Twenty-four native listeners, or decoders (12 female, 12 male), with a mean age of 25.5 (±3.3) years were recruited for the perception study. Again, they were students from China who had learned Mandarin from birth, had lived in China until at least 18 years of age, had been away from China for less than 2 years, and spoke English as a second language. Each participant was compensated $10 CAD per hour for their participation.

Materials and procedure

The total number of pseudoutterances produced by the speakers was 980 (35 pseudosentences × 7 emotions × 4 speakers). However, 1 item from the sadness category of a male speaker was removed due to a recording artifact, leaving 979 items to be entered into the validation study. Following Pell, Paulmann, et al., 2009, the peak amplitude of all utterances was normalized to 75 dB to mitigate gross differences in perceived loudness for utterances recorded during different testing sessions. Using Superlab presentation software (Cedrus, U.S.), the 979 utterances were randomly combined and divided into four blocks, which were presented in two testing sessions, two blocks during each session (sessions were usually separated by a day). During the testing, each utterance was played once over headphones controlled by the Superlab program, which recorded mouse click responses. Decoders rendered two judgments following each item: First, they identified which emotion was being expressed by the speaker from a list of the seven categories presented on the computer screen; then, with the exception of items identified as “neutral,” participants were immediately presented a 5-point rating scale on the screen to rate the intensity of the emotion that had been recognized (where 1 referred to very weak and 5 referred to very intense). All participants received practice trials prior to the first block during each testing session and frequent breaks during each session. All instructions and communication during the perceptual testing were conducted entirely in Mandarin.

Selection

The accuracy of each decoder in identifying utterances conveying each emotion was first calculated; data for 1 male decoder was subsequently removed from the following analyses, since he selected “neutral” for the vast majority of items. On the basis of the accuracy data, a subset of perceptually robust or valid items was selected from the original 979 recordings (Pell, Paulmann, et al., 2009). To eliminate items that were poorly encoded in the recording sessions, two criteria were adopted to select valid items: (1) a recognition rate of at least 42.86 % (i.e., three times chance performance in the seven-choice emotion recognition task) for the target emotion (Castro & Lima, 2010; Pell, Paulmann, et al., 2009) and (2) recognition rates of less than 42.86 % in any other emotion categories for that item (Castro & Lima, 2010). For each emotion category, items that failed to reach these two criteria were removed from the set of “valid” utterances. Among the removed items, those with a recognition rate lower than 42.86 % on the target emotion, but with a recognition rate of at least 42.86 % on another nontarget emotion, were regrouped into that nontarget emotion category.

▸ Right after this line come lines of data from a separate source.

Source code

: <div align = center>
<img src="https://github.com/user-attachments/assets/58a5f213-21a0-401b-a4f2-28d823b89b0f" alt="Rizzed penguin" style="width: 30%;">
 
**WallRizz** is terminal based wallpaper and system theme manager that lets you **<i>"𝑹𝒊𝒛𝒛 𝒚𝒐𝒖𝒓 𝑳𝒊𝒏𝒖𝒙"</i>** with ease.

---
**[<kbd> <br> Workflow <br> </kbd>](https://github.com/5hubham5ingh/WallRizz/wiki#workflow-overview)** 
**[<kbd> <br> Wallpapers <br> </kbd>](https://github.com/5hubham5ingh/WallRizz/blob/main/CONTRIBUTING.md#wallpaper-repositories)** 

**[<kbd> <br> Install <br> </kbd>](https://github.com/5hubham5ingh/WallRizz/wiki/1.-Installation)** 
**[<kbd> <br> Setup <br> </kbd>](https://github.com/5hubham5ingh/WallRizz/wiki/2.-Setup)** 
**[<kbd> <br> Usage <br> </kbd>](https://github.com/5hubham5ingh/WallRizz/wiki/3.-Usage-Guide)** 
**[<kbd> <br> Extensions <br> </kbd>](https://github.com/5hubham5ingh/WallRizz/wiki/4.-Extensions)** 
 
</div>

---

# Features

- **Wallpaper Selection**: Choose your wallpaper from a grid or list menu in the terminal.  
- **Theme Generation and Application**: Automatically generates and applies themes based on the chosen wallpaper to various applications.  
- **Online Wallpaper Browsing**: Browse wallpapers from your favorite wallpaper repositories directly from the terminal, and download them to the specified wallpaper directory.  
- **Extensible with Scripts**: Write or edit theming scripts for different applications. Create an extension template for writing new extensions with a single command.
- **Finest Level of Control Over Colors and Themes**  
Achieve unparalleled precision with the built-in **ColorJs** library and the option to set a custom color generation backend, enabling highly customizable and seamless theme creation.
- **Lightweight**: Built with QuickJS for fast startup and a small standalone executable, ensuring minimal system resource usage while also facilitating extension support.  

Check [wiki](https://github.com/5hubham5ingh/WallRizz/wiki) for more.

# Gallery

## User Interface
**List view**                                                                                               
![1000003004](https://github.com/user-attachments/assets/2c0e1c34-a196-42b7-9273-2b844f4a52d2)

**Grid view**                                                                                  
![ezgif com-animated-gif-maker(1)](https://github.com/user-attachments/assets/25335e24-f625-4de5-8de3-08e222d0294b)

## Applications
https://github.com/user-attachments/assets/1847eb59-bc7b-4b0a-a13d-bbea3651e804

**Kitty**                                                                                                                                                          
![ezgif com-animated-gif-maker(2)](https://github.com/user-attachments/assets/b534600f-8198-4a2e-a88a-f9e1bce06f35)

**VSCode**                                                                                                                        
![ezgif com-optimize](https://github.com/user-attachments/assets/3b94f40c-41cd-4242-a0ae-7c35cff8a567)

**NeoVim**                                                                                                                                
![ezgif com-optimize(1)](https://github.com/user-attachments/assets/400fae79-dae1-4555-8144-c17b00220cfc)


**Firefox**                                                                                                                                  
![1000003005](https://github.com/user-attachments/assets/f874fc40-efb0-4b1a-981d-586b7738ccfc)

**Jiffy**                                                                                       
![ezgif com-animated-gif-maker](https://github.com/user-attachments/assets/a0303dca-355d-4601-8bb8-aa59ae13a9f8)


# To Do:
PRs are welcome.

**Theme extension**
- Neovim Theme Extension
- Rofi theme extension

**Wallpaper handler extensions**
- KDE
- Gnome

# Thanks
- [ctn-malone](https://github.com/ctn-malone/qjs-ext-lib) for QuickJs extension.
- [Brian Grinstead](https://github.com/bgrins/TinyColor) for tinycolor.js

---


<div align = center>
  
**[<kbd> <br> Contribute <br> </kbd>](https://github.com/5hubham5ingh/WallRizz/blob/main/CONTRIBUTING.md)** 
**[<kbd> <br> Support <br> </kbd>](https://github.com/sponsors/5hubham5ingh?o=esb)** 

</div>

The frequency and proportion of valid items for each emotion and speaker are summarized in Table 1. The selection and regrouping of items led to the inclusion of 89 % (874/979) of the original items in the seven emotion categories (speaker C.C., 83 %; G.R.W., 90 %; N.Z., 90 %; T.F.G., 94 %). As is shown in Table 1, pleasant surprise was associated with the lowest proportion of valid items (34 %) among the seven categories and was frequently identified as sounding happy for all four speakers. As is also evident in Table 1, individual differences in the ability to express particular emotions were also observed among the 4 encoders.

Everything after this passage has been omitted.